Я пожал руку Элизабет Монтгомери и крепко и горячо поцеловал сына в макушку. Это был совершенно правильный поступок. Я сунул несколько купюр в карман его пиджака. Все это я проделал, не спросив разрешения и не дав ему времени опомниться и возразить.
Потом я направился к машине, откуда позвонил его матери и сообщил, что Пэт сейчас со своей подружкой, бабушкой и дедушкой и что наш мальчик жив и здоров.
«Да, — думал я, выкарабкиваясь из постели, одеваясь в темноте и направляясь на машине в больницу. — Теперь вспомнил».
Мои родители умерли много лет назад, и я забыл, что в самом конце посреди ночи всегда раздается звонок.
Но сама больница совсем не изменилась. Так же на улице стояли и курили люди в пижамах и халатах, смеющиеся медсестры ожидали конца ночной смены, бездомный мужчина спал на лавочке возле закрытых киосков рядом с пустынной регистратурой — все те же давно известные сцены с теми же персонажами.

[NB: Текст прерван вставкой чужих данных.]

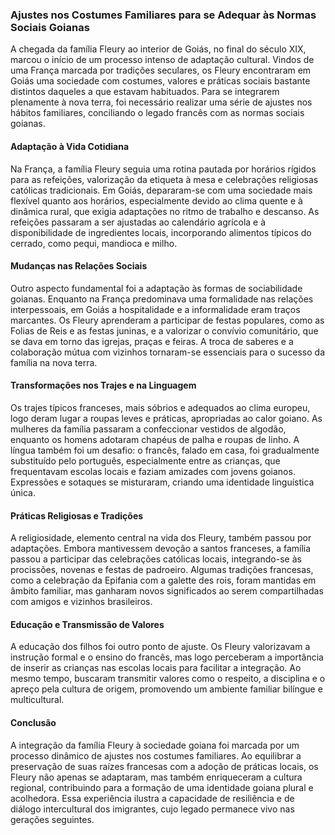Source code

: ### Ajustes nos Costumes Familiares para se Adequar às Normas Sociais Goianas

A chegada da família Fleury ao interior de Goiás, no final do século XIX, marcou o início de um processo intenso de adaptação cultural. Vindos de uma França marcada por tradições seculares, os Fleury encontraram em Goiás uma sociedade com costumes, valores e práticas sociais bastante distintos daqueles a que estavam habituados. Para se integrarem plenamente à nova terra, foi necessário realizar uma série de ajustes nos hábitos familiares, conciliando o legado francês com as normas sociais goianas.

#### Adaptação à Vida Cotidiana

Na França, a família Fleury seguia uma rotina pautada por horários rígidos para as refeições, valorização da etiqueta à mesa e celebrações religiosas católicas tradicionais. Em Goiás, depararam-se com uma sociedade mais flexível quanto aos horários, especialmente devido ao clima quente e à dinâmica rural, que exigia adaptações no ritmo de trabalho e descanso. As refeições passaram a ser ajustadas ao calendário agrícola e à disponibilidade de ingredientes locais, incorporando alimentos típicos do cerrado, como pequi, mandioca e milho.

#### Mudanças nas Relações Sociais

Outro aspecto fundamental foi a adaptação às formas de sociabilidade goianas. Enquanto na França predominava uma formalidade nas relações interpessoais, em Goiás a hospitalidade e a informalidade eram traços marcantes. Os Fleury aprenderam a participar de festas populares, como as Folias de Reis e as festas juninas, e a valorizar o convívio comunitário, que se dava em torno das igrejas, praças e feiras. A troca de saberes e a colaboração mútua com vizinhos tornaram-se essenciais para o sucesso da família na nova terra.

#### Transformações nos Trajes e na Linguagem

Os trajes típicos franceses, mais sóbrios e adequados ao clima europeu, logo deram lugar a roupas leves e práticas, apropriadas ao calor goiano. As mulheres da família passaram a confeccionar vestidos de algodão, enquanto os homens adotaram chapéus de palha e roupas de linho. A língua também foi um desafio: o francês, falado em casa, foi gradualmente substituído pelo português, especialmente entre as crianças, que frequentavam escolas locais e faziam amizades com jovens goianos. Expressões e sotaques se misturaram, criando uma identidade linguística única.

#### Práticas Religiosas e Tradições

A religiosidade, elemento central na vida dos Fleury, também passou por adaptações. Embora mantivessem devoção a santos franceses, a família passou a participar das celebrações católicas locais, integrando-se às procissões, novenas e festas de padroeiro. Algumas tradições francesas, como a celebração da Epifania com a galette des rois, foram mantidas em âmbito familiar, mas ganharam novos significados ao serem compartilhadas com amigos e vizinhos brasileiros.

#### Educação e Transmissão de Valores

A educação dos filhos foi outro ponto de ajuste. Os Fleury valorizavam a instrução formal e o ensino do francês, mas logo perceberam a importância de inserir as crianças nas escolas locais para facilitar a integração. Ao mesmo tempo, buscaram transmitir valores como o respeito, a disciplina e o apreço pela cultura de origem, promovendo um ambiente familiar bilíngue e multicultural.

#### Conclusão

A integração da família Fleury à sociedade goiana foi marcada por um processo dinâmico de ajustes nos costumes familiares. Ao equilibrar a preservação de suas raízes francesas com a adoção de práticas locais, os Fleury não apenas se adaptaram, mas também enriqueceram a cultura regional, contribuindo para a formação de uma identidade goiana plural e acolhedora. Essa experiência ilustra a capacidade de resiliência e de diálogo intercultural dos imigrantes, cujo legado permanece vivo nas gerações seguintes.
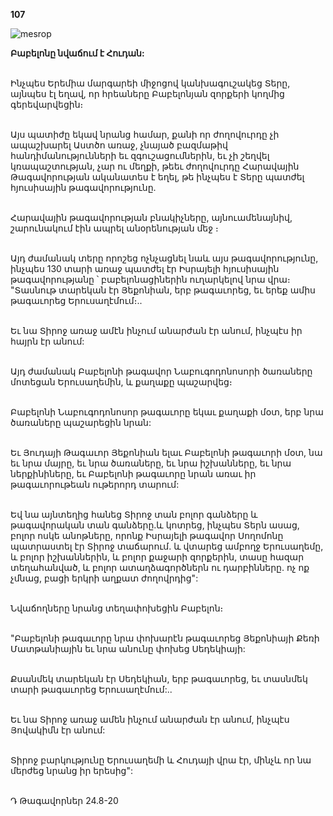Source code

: **107**

![mesrop](https://volamar.ru/audio_video/foto/01/detbible/B226.BMP)

**Բաբելոնը նվաճում է Հուդան:**

\
Ինչպես Երեմիա մարգարեի միջոցով կանխագուշակեց Տերը, այնպես էլ եղավ, որ հրեաները Բաբելոնյան զորքերի կողմից գերեվարվեցին։

\
Այս պատիժը եկավ նրանց համար, քանի որ ժողովուրդը չի ապաշխարել Աստծո առաջ, չնայած բազմաթիվ հանդիմանությունների եւ զգուշացումներին, եւ չի շեղվել կռապաշտության, չար ու մեղքի, թեեւ ժողովուրդը Հարավային Թագավորության ականատես է եղել, թե ինչպես է Տերը պատժել հյուսիսային թագավորությունը.

\
Հարավային թագավորության բնակիչները, այնուամենայնիվ, շարունակում էին ապրել անօրենության մեջ ։

\
Այդ ժամանակ տերը որոշեց ոչնչացնել նաև այս թագավորությունը, ինչպես 130 տարի առաջ պատժել էր Իսրայելի հյուսիսային թագավորությանը ՝ բաբելոնացիներին ուղարկելով նրա վրա։ "Տասնութ տարեկան էր Յեքոնիան, երբ թագաւորեց, եւ երեք ամիս թագաւորեց Երուսաղէմում։..

\
Եւ նա Տիրոջ առաջ ամէն ինչում անարժան էր անում, ինչպէս իր հայրն էր անում:

\
Այդ ժամանակ Բաբելոնի թագավոր Նաբուգոդոնոսորի ծառաները մոտեցան Երուսաղեմին, և քաղաքը պաշարվեց։

\
Բաբելոնի Նաբուգոդոնոսոր թագաւորը եկաւ քաղաքի մօտ, երբ նրա ծառաները պաշարեցին նրան:

\
Եւ Յուդայի Թագաւոր Յեքոնիան ելաւ Բաբելոնի թագաւորի մօտ, նա եւ նրա մայրը, եւ նրա ծառաները, եւ նրա իշխանները, եւ նրա ներքինիները, եւ Բաբելոնի թագաւորը նրան առաւ իր թագաւորութեան ութերորդ տարում:

\
Եվ նա այնտեղից հանեց Տիրոջ տան բոլոր գանձերը և թագավորական տան գանձերը.և կոտրեց, ինչպես Տերն ասաց, բոլոր ոսկե անոթները, որոնք Իսրայելի թագավոր Սողոմոնը պատրաստել էր Տիրոջ տաճարում. և վտարեց ամբողջ Երուսաղեմը, և բոլոր իշխաններին, և բոլոր քաջարի զորքերին, տասը հազար տեղահանված, և բոլոր ատաղձագործներն ու դարբինները. ոչ ոք չմնաց, բացի երկրի աղքատ ժողովրդից":

\
Նվաճողները նրանց տեղափոխեցին Բաբելոն։

\
"Բաբելոնի թագաւորը նրա փոխարէն թագաւորեց Յեքոնիայի Քեռի Մատթանիային եւ նրա անունը փոխեց Սեդեկիայի:

\
Քսանմեկ տարեկան էր Սեդեկիան, երբ թագաւորեց, եւ տասնմեկ տարի թագաւորեց Երուսաղէմում:..

\
Եւ նա Տիրոջ առաջ ամեն ինչում անարժան էր անում, ինչպէս Յովակիմն էր անում:

\
Տիրոջ բարկությունը Երուսաղեմի և Հուդայի վրա էր, մինչև որ նա մերժեց նրանց իր երեսից":

\
Դ Թագավորներ 24.8-20
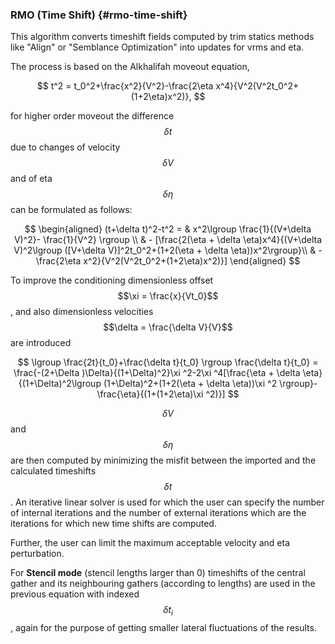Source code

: ### RMO (Time Shift) {#rmo-time-shift}

This algorithm converts timeshift fields computed by trim statics methods like "Align" or "Semblance Optimization" into updates for vrms and eta.

The process is based on the Alkhalifah moveout equation,



$$
t^2 = t_0^2+\frac{x^2}{V^2}-\frac{2\eta x^4}{V^2(V^2t_0^2+(1+2\eta)x^2)},
$$



for higher order moveout the difference $$\delta t$$ due to changes of velocity $$\delta V$$ and of eta $$\delta \eta$$ can be formulated as follows:



$$
\begin{aligned}
(t+\delta t)^2-t^2 = & x^2\lgroup \frac{1}{(V+\delta V)^2}- \frac{1}{V^2} \rgroup \\ 
& - [\frac{2(\eta + \delta \eta)x^4}{(V+\delta V)^2\lgroup ([V+\delta V)]^2t_0^2+(1+2(\eta + \delta \eta))x^2\rgroup}\\ 
& -\frac{2\eta x^2}{V^2(V^2t_0^2+(1+2\eta)x^2)}]
\end{aligned}
$$



To improve the conditioning dimensionless offset $$\xi = \frac{x}{Vt_0}$$ , and also dimensionless velocities  $$\delta = \frac{\delta V}{V}$$  are introduced


$$
\lgroup \frac{2t}{t_0}+\frac{\delta t}{t_0} \rgroup \frac{\delta t}{t_0} = \frac{-(2+\Delta )\Delta}{(1+\Delta)^2}\xi ^2-2\xi ^4[\frac{\eta + \delta \eta}{(1+\Delta)^2\lgroup (1+\Delta)^2+(1+2(\eta + \delta \eta))\xi ^2 \rgroup}-\frac{\eta}{(1+(1+2\eta)\xi ^2)}]
$$



$$\delta V$$ and $$\delta \eta$$ are then computed by minimizing the misfit between the imported and the calculated timeshifts $$\delta t$$. An iterative linear solver is used for which the user can specify the number of internal iterations and the number of external iterations which are the iterations for which new time shifts are computed.

Further, the user can limit the maximum acceptable velocity and eta perturbation.

For **Stencil mode** (stencil lengths larger than 0) timeshifts of the central gather and its neighbouring gathers (according to lengths) are used in the previous equation with indexed $$\delta t_i$$, again for the purpose of getting smaller lateral fluctuations of the results. 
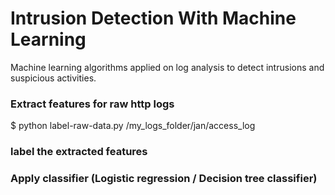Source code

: # Intrusion Detection With Machine Learning
Machine learning algorithms applied on log analysis to detect intrusions and suspicious activities.
### Extract features for raw http logs
$ python label-raw-data.py /my_logs_folder/jan/access_log
### label the extracted features 
### Apply classifier (Logistic regression / Decision tree classifier)
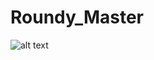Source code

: # Roundy_Master

![alt text](https://raw.githubusercontent.com/KaizIqbal/Roundy_Master/blob/master/Picture/Roundy_logo.png)

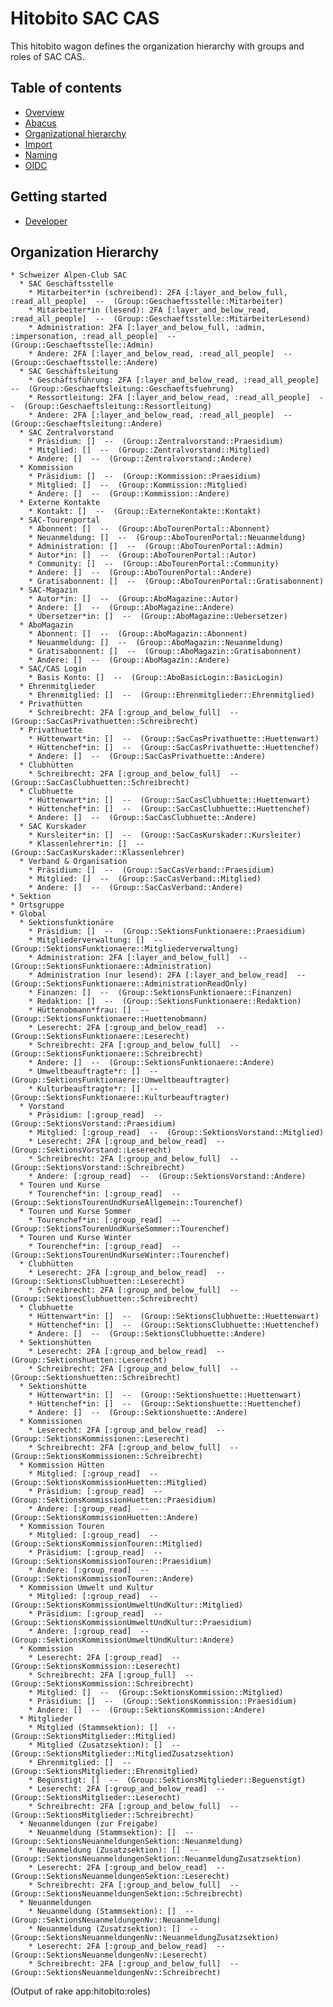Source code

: # Hitobito SAC CAS

This hitobito wagon defines the organization hierarchy with groups and roles of SAC CAS.

## Table of contents

- [Overview](./doc/README.md)
- [Abacus](./doc/abacus.md)
- [Organizational hierarchy](./doc/hierarchy.md)
- [Import](./doc/import.md)
- [Naming](./doc/naming.md)
- [OIDC](./doc/oidc-claims.md)

## Getting started

- [Developer](./doc/developer.md)

## Organization Hierarchy

<!-- roles:start -->
    * Schweizer Alpen-Club SAC
      * SAC Geschäftsstelle
        * Mitarbeiter*in (schreibend): 2FA [:layer_and_below_full, :read_all_people]  --  (Group::Geschaeftsstelle::Mitarbeiter)
        * Mitarbeiter*in (lesend): 2FA [:layer_and_below_read, :read_all_people]  --  (Group::Geschaeftsstelle::MitarbeiterLesend)
        * Administration: 2FA [:layer_and_below_full, :admin, :impersonation, :read_all_people]  --  (Group::Geschaeftsstelle::Admin)
        * Andere: 2FA [:layer_and_below_read, :read_all_people]  --  (Group::Geschaeftsstelle::Andere)
      * SAC Geschäftsleitung
        * Geschäftsführung: 2FA [:layer_and_below_read, :read_all_people]  --  (Group::Geschaeftsleitung::Geschaeftsfuehrung)
        * Ressortleitung: 2FA [:layer_and_below_read, :read_all_people]  --  (Group::Geschaeftsleitung::Ressortleitung)
        * Andere: 2FA [:layer_and_below_read, :read_all_people]  --  (Group::Geschaeftsleitung::Andere)
      * SAC Zentralvorstand
        * Präsidium: []  --  (Group::Zentralvorstand::Praesidium)
        * Mitglied: []  --  (Group::Zentralvorstand::Mitglied)
        * Andere: []  --  (Group::Zentralvorstand::Andere)
      * Kommission
        * Präsidium: []  --  (Group::Kommission::Praesidium)
        * Mitglied: []  --  (Group::Kommission::Mitglied)
        * Andere: []  --  (Group::Kommission::Andere)
      * Externe Kontakte
        * Kontakt: []  --  (Group::ExterneKontakte::Kontakt)
      * SAC-Tourenportal
        * Abonnent: []  --  (Group::AboTourenPortal::Abonnent)
        * Neuanmeldung: []  --  (Group::AboTourenPortal::Neuanmeldung)
        * Administration: []  --  (Group::AboTourenPortal::Admin)
        * Autor*in: []  --  (Group::AboTourenPortal::Autor)
        * Community: []  --  (Group::AboTourenPortal::Community)
        * Andere: []  --  (Group::AboTourenPortal::Andere)
        * Gratisabonnent: []  --  (Group::AboTourenPortal::Gratisabonnent)
      * SAC-Magazin
        * Autor*in: []  --  (Group::AboMagazine::Autor)
        * Andere: []  --  (Group::AboMagazine::Andere)
        * Übersetzer*in: []  --  (Group::AboMagazine::Uebersetzer)
      * AboMagazin
        * Abonnent: []  --  (Group::AboMagazin::Abonnent)
        * Neuanmeldung: []  --  (Group::AboMagazin::Neuanmeldung)
        * Gratisabonnent: []  --  (Group::AboMagazin::Gratisabonnent)
        * Andere: []  --  (Group::AboMagazin::Andere)
      * SAC/CAS Login
        * Basis Konto: []  --  (Group::AboBasicLogin::BasicLogin)
      * Ehrenmitglieder
        * Ehrenmitglied: []  --  (Group::Ehrenmitglieder::Ehrenmitglied)
      * Privathütten
        * Schreibrecht: 2FA [:group_and_below_full]  --  (Group::SacCasPrivathuetten::Schreibrecht)
      * Privathuette
        * Hüttenwart*in: []  --  (Group::SacCasPrivathuette::Huettenwart)
        * Hüttenchef*in: []  --  (Group::SacCasPrivathuette::Huettenchef)
        * Andere: []  --  (Group::SacCasPrivathuette::Andere)
      * Clubhütten
        * Schreibrecht: 2FA [:group_and_below_full]  --  (Group::SacCasClubhuetten::Schreibrecht)
      * Clubhuette
        * Hüttenwart*in: []  --  (Group::SacCasClubhuette::Huettenwart)
        * Hüttenchef*in: []  --  (Group::SacCasClubhuette::Huettenchef)
        * Andere: []  --  (Group::SacCasClubhuette::Andere)
      * SAC Kurskader
        * Kursleiter*in: []  --  (Group::SacCasKurskader::Kursleiter)
        * Klassenlehrer*in: []  --  (Group::SacCasKurskader::Klassenlehrer)
      * Verband & Organisation
        * Präsidium: []  --  (Group::SacCasVerband::Praesidium)
        * Mitglied: []  --  (Group::SacCasVerband::Mitglied)
        * Andere: []  --  (Group::SacCasVerband::Andere)
    * Sektion
    * Ortsgruppe
    * Global
      * Sektionsfunktionäre
        * Präsidium: []  --  (Group::SektionsFunktionaere::Praesidium)
        * Mitgliederverwaltung: []  --  (Group::SektionsFunktionaere::Mitgliederverwaltung)
        * Administration: 2FA [:layer_and_below_full]  --  (Group::SektionsFunktionaere::Administration)
        * Administration (nur lesend): 2FA [:layer_and_below_read]  --  (Group::SektionsFunktionaere::AdministrationReadOnly)
        * Finanzen: []  --  (Group::SektionsFunktionaere::Finanzen)
        * Redaktion: []  --  (Group::SektionsFunktionaere::Redaktion)
        * Hüttenobmann*frau: []  --  (Group::SektionsFunktionaere::Huettenobmann)
        * Leserecht: 2FA [:group_and_below_read]  --  (Group::SektionsFunktionaere::Leserecht)
        * Schreibrecht: 2FA [:group_and_below_full]  --  (Group::SektionsFunktionaere::Schreibrecht)
        * Andere: []  --  (Group::SektionsFunktionaere::Andere)
        * Umweltbeauftragte*r: []  --  (Group::SektionsFunktionaere::Umweltbeauftragter)
        * Kulturbeauftragte*r: []  --  (Group::SektionsFunktionaere::Kulturbeauftragter)
      * Vorstand
        * Präsidium: [:group_read]  --  (Group::SektionsVorstand::Praesidium)
        * Mitglied: [:group_read]  --  (Group::SektionsVorstand::Mitglied)
        * Leserecht: 2FA [:group_and_below_read]  --  (Group::SektionsVorstand::Leserecht)
        * Schreibrecht: 2FA [:group_and_below_full]  --  (Group::SektionsVorstand::Schreibrecht)
        * Andere: [:group_read]  --  (Group::SektionsVorstand::Andere)
      * Touren und Kurse
        * Tourenchef*in: [:group_read]  --  (Group::SektionsTourenUndKurseAllgemein::Tourenchef)
      * Touren und Kurse Sommer
        * Tourenchef*in: [:group_read]  --  (Group::SektionsTourenUndKurseSommer::Tourenchef)
      * Touren und Kurse Winter
        * Tourenchef*in: [:group_read]  --  (Group::SektionsTourenUndKurseWinter::Tourenchef)
      * Clubhütten
        * Leserecht: 2FA [:group_and_below_read]  --  (Group::SektionsClubhuetten::Leserecht)
        * Schreibrecht: 2FA [:group_and_below_full]  --  (Group::SektionsClubhuetten::Schreibrecht)
      * Clubhuette
        * Hüttenwart*in: []  --  (Group::SektionsClubhuette::Huettenwart)
        * Hüttenchef*in: []  --  (Group::SektionsClubhuette::Huettenchef)
        * Andere: []  --  (Group::SektionsClubhuette::Andere)
      * Sektionshütten
        * Leserecht: 2FA [:group_and_below_read]  --  (Group::Sektionshuetten::Leserecht)
        * Schreibrecht: 2FA [:group_and_below_full]  --  (Group::Sektionshuetten::Schreibrecht)
      * Sektionshütte
        * Hüttenwart*in: []  --  (Group::Sektionshuette::Huettenwart)
        * Hüttenchef*in: []  --  (Group::Sektionshuette::Huettenchef)
        * Andere: []  --  (Group::Sektionshuette::Andere)
      * Kommissionen
        * Leserecht: 2FA [:group_and_below_read]  --  (Group::SektionsKommissionen::Leserecht)
        * Schreibrecht: 2FA [:group_and_below_full]  --  (Group::SektionsKommissionen::Schreibrecht)
      * Kommission Hütten
        * Mitglied: [:group_read]  --  (Group::SektionsKommissionHuetten::Mitglied)
        * Präsidium: [:group_read]  --  (Group::SektionsKommissionHuetten::Praesidium)
        * Andere: [:group_read]  --  (Group::SektionsKommissionHuetten::Andere)
      * Kommission Touren
        * Mitglied: [:group_read]  --  (Group::SektionsKommissionTouren::Mitglied)
        * Präsidium: [:group_read]  --  (Group::SektionsKommissionTouren::Praesidium)
        * Andere: [:group_read]  --  (Group::SektionsKommissionTouren::Andere)
      * Kommission Umwelt und Kultur
        * Mitglied: [:group_read]  --  (Group::SektionsKommissionUmweltUndKultur::Mitglied)
        * Präsidium: [:group_read]  --  (Group::SektionsKommissionUmweltUndKultur::Praesidium)
        * Andere: [:group_read]  --  (Group::SektionsKommissionUmweltUndKultur::Andere)
      * Kommission
        * Leserecht: 2FA [:group_read]  --  (Group::SektionsKommission::Leserecht)
        * Schreibrecht: 2FA [:group_full]  --  (Group::SektionsKommission::Schreibrecht)
        * Mitglied: []  --  (Group::SektionsKommission::Mitglied)
        * Präsidium: []  --  (Group::SektionsKommission::Praesidium)
        * Andere: []  --  (Group::SektionsKommission::Andere)
      * Mitglieder
        * Mitglied (Stammsektion): []  --  (Group::SektionsMitglieder::Mitglied)
        * Mitglied (Zusatzsektion): []  --  (Group::SektionsMitglieder::MitgliedZusatzsektion)
        * Ehrenmitglied: []  --  (Group::SektionsMitglieder::Ehrenmitglied)
        * Begünstigt: []  --  (Group::SektionsMitglieder::Beguenstigt)
        * Leserecht: 2FA [:group_and_below_read]  --  (Group::SektionsMitglieder::Leserecht)
        * Schreibrecht: 2FA [:group_and_below_full]  --  (Group::SektionsMitglieder::Schreibrecht)
      * Neuanmeldungen (zur Freigabe)
        * Neuanmeldung (Stammsektion): []  --  (Group::SektionsNeuanmeldungenSektion::Neuanmeldung)
        * Neuanmeldung (Zusatzsektion): []  --  (Group::SektionsNeuanmeldungenSektion::NeuanmeldungZusatzsektion)
        * Leserecht: 2FA [:group_and_below_read]  --  (Group::SektionsNeuanmeldungenSektion::Leserecht)
        * Schreibrecht: 2FA [:group_and_below_full]  --  (Group::SektionsNeuanmeldungenSektion::Schreibrecht)
      * Neuanmeldungen
        * Neuanmeldung (Stammsektion): []  --  (Group::SektionsNeuanmeldungenNv::Neuanmeldung)
        * Neuanmeldung (Zusatzsektion): []  --  (Group::SektionsNeuanmeldungenNv::NeuanmeldungZusatzsektion)
        * Leserecht: 2FA [:group_and_below_read]  --  (Group::SektionsNeuanmeldungenNv::Leserecht)
        * Schreibrecht: 2FA [:group_and_below_full]  --  (Group::SektionsNeuanmeldungenNv::Schreibrecht)

(Output of rake app:hitobito:roles)
<!-- roles:end -->
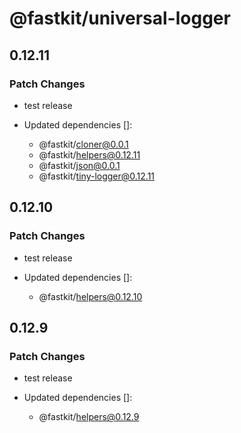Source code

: # @fastkit/universal-logger

## 0.12.11

### Patch Changes

- test release

- Updated dependencies []:
  - @fastkit/cloner@0.0.1
  - @fastkit/helpers@0.12.11
  - @fastkit/json@0.0.1
  - @fastkit/tiny-logger@0.12.11

## 0.12.10

### Patch Changes

- test release

- Updated dependencies []:
  - @fastkit/helpers@0.12.10

## 0.12.9

### Patch Changes

- test release

- Updated dependencies []:
  - @fastkit/helpers@0.12.9
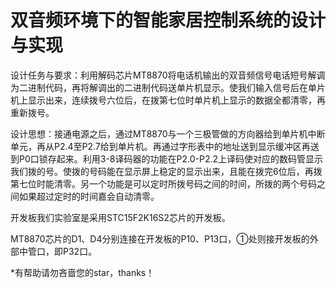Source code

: # 双音频环境下的智能家居控制系统的设计与实现

设计任务与要求：利用解码芯片MT8870将电话机输出的双音频信号电话短号解调为二进制代码，再将解调出的二进制代码送单片机显示。使我们输入信号后在单片机上显示出来，连续拨号六位后，在拨第七位时单片机上显示的数据全都清零，再重新拨号。

设计思想：接通电源之后，通过MT8870与一个三极管做的方向器给到单片机中断单元，再从P2.4至P2.7给到单片机。再通过字形表中的地址送到显示缓冲区再送到P0口锁存起来。利用3-8译码器的功能在P2.0-P2.2上译码使对应的数码管显示我们拨的号。使拨的号码能在显示屏上稳定的显示出来，且能在拨完6位后，再拨第七位时能清零。另一个功能是可以定时所拨号码之间的时间，所拨的两个号码之间如果超过定时的时间嘉会自动清零。

开发板我们实验室是采用STC15F2K16S2芯片的开发板。

MT8870芯片的D1、D4分别连接在开发板的P10、P13口，①处则接开发板的外部中管口，即P32口。

*有帮助请勿吝啬您的star，thanks！
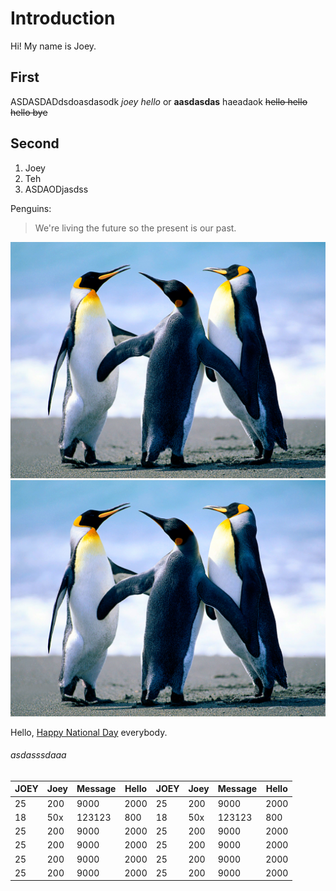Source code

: # Introduction

Hi! My name is Joey. 

## First

ASDASDADdsdoasdasodk _joey hello_ or **aasdasdas** haeadaok ~~hello hello hello bye~~

## Second

1. Joey
2. Teh
3. ASDAODjasdss

Penguins: 
> We're living the future so
> the present is our past.

![gras](imgs/Penguins.jpg) ![gras](imgs/Penguins.jpg)

Hello, [Happy National Day](http://google.com/) everybody.

###### asdasssdaaa

| JOEY| Joey | Message | Hello |  JOEY| Joey | Message | Hello | 
|---- | ---- | --- | --- |---- | ---- | --- | --- |
| 25  | 200  | 9000 | 2000 |  25  | 200  | 9000 | 2000 |
| 18  | 50x  | 123123 | 800 |  18  | 50x  | 123123 | 800 |
| 25  | 200  | 9000 | 2000 |  25  | 200  | 9000 | 2000 |
| 25  | 200  | 9000 | 2000 |  25  | 200  | 9000 | 2000 |
| 25  | 200  | 9000 | 2000 |  25  | 200  | 9000 | 2000 |
| 25  | 200  | 9000 | 2000 |  25  | 200  | 9000 | 2000 |

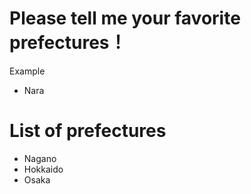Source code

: # Please tell me your favorite prefectures！
Example
- Nara

# List of prefectures
- Nagano
- Hokkaido
- Osaka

И все это сейчас вернулось ко мне.
Проходя по коридорам, наполненным, как и раньше, тем же ночным шумом перевозимого оборудования и стонов больных во сне, на одно безумное мгновение я осознал, что ищу кровать, на которой умирал мой отец. Я нашел сестринский пост, и меня направили в темную переполненную палату, где вокруг крайней кровати были задернуты занавески. Я вошел внутрь.
Синг Рана спал полусидя, его голова наклонилась вперед. Кен сидел рядом с кроватью, вскрывая большую коробку конфет «Куолити-стрит». Даже в этот час он был в своем воскресном костюме. Хотя он всегда был одет с иголочки.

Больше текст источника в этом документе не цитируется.